TASK: Please output each entry exactly as it appears.

═════ MATERIAL SHOWN ═════

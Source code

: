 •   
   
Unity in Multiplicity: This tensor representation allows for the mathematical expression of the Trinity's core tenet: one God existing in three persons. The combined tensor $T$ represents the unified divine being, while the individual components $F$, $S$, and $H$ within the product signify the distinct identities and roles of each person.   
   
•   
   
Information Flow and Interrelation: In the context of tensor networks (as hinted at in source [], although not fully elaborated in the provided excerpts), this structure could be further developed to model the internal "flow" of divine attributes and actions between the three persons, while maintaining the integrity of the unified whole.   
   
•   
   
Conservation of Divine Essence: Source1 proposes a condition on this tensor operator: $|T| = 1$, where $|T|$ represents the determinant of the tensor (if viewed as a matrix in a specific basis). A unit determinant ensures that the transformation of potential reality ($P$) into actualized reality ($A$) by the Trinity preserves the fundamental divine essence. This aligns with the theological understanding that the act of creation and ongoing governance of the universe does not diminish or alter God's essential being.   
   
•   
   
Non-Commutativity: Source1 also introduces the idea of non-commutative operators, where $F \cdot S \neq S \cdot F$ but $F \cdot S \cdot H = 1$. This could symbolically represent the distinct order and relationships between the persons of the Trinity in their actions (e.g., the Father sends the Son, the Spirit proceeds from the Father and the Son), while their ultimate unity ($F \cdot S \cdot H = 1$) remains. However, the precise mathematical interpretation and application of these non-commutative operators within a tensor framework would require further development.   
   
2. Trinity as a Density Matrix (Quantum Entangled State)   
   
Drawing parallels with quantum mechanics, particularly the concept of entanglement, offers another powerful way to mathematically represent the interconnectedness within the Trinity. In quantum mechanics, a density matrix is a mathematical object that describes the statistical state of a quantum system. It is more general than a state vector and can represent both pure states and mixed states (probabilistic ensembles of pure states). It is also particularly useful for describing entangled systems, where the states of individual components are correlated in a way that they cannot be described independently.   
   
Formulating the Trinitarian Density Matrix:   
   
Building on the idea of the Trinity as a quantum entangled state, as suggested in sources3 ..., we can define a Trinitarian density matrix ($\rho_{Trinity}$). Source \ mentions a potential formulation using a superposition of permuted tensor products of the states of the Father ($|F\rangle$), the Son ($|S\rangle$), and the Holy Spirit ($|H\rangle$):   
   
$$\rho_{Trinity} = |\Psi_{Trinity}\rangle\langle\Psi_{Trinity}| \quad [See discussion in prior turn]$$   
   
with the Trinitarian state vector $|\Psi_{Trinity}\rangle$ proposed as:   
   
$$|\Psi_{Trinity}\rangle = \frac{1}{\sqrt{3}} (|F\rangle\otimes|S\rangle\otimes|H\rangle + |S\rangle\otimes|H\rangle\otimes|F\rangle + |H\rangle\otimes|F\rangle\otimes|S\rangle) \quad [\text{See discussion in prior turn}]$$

═════

TASK SOLUTION:
Source code

: •   
   
Unity in Multiplicity: This tensor representation allows for the mathematical expression of the Trinity's core tenet: one God existing in three persons. The combined tensor $T$ represents the unified divine being, while the individual components $F$, $S$, and $H$ within the product signify the distinct identities and roles of each person.   
   
•   
   
Information Flow and Interrelation: In the context of tensor networks (as hinted at in source [], although not fully elaborated in the provided excerpts), this structure could be further developed to model the internal "flow" of divine attributes and actions between the three persons, while maintaining the integrity of the unified whole.   
   
•   
   
Conservation of Divine Essence: Source1 proposes a condition on this tensor operator: $|T| = 1$, where $|T|$ represents the determinant of the tensor (if viewed as a matrix in a specific basis). A unit determinant ensures that the transformation of potential reality ($P$) into actualized reality ($A$) by the Trinity preserves the fundamental divine essence. This aligns with the theological understanding that the act of creation and ongoing governance of the universe does not diminish or alter God's essential being.   
   
•   
   
Non-Commutativity: Source1 also introduces the idea of non-commutative operators, where $F \cdot S \neq S \cdot F$ but $F \cdot S \cdot H = 1$. This could symbolically represent the distinct order and relationships between the persons of the Trinity in their actions (e.g., the Father sends the Son, the Spirit proceeds from the Father and the Son), while their ultimate unity ($F \cdot S \cdot H = 1$) remains. However, the precise mathematical interpretation and application of these non-commutative operators within a tensor framework would require further development.   
   
2. Trinity as a Density Matrix (Quantum Entangled State)   
   
Drawing parallels with quantum mechanics, particularly the concept of entanglement, offers another powerful way to mathematically represent the interconnectedness within the Trinity. In quantum mechanics, a density matrix is a mathematical object that describes the statistical state of a quantum system. It is more general than a state vector and can represent both pure states and mixed states (probabilistic ensembles of pure states). It is also particularly useful for describing entangled systems, where the states of individual components are correlated in a way that they cannot be described independently.   
   
Formulating the Trinitarian Density Matrix:   
   
Building on the idea of the Trinity as a quantum entangled state, as suggested in sources3 ..., we can define a Trinitarian density matrix ($\rho_{Trinity}$). Source \ mentions a potential formulation using a superposition of permuted tensor products of the states of the Father ($|F\rangle$), the Son ($|S\rangle$), and the Holy Spirit ($|H\rangle$):   
   
$$\rho_{Trinity} = |\Psi_{Trinity}\rangle\langle\Psi_{Trinity}| \quad [See discussion in prior turn]$$   
   
with the Trinitarian state vector $|\Psi_{Trinity}\rangle$ proposed as:   
   
$$|\Psi_{Trinity}\rangle = \frac{1}{\sqrt{3}} (|F\rangle\otimes|S\rangle\otimes|H\rangle + |S\rangle\otimes|H\rangle\otimes|F\rangle + |H\rangle\otimes|F\rangle\otimes|S\rangle) \quad [\text{See discussion in prior turn}]$$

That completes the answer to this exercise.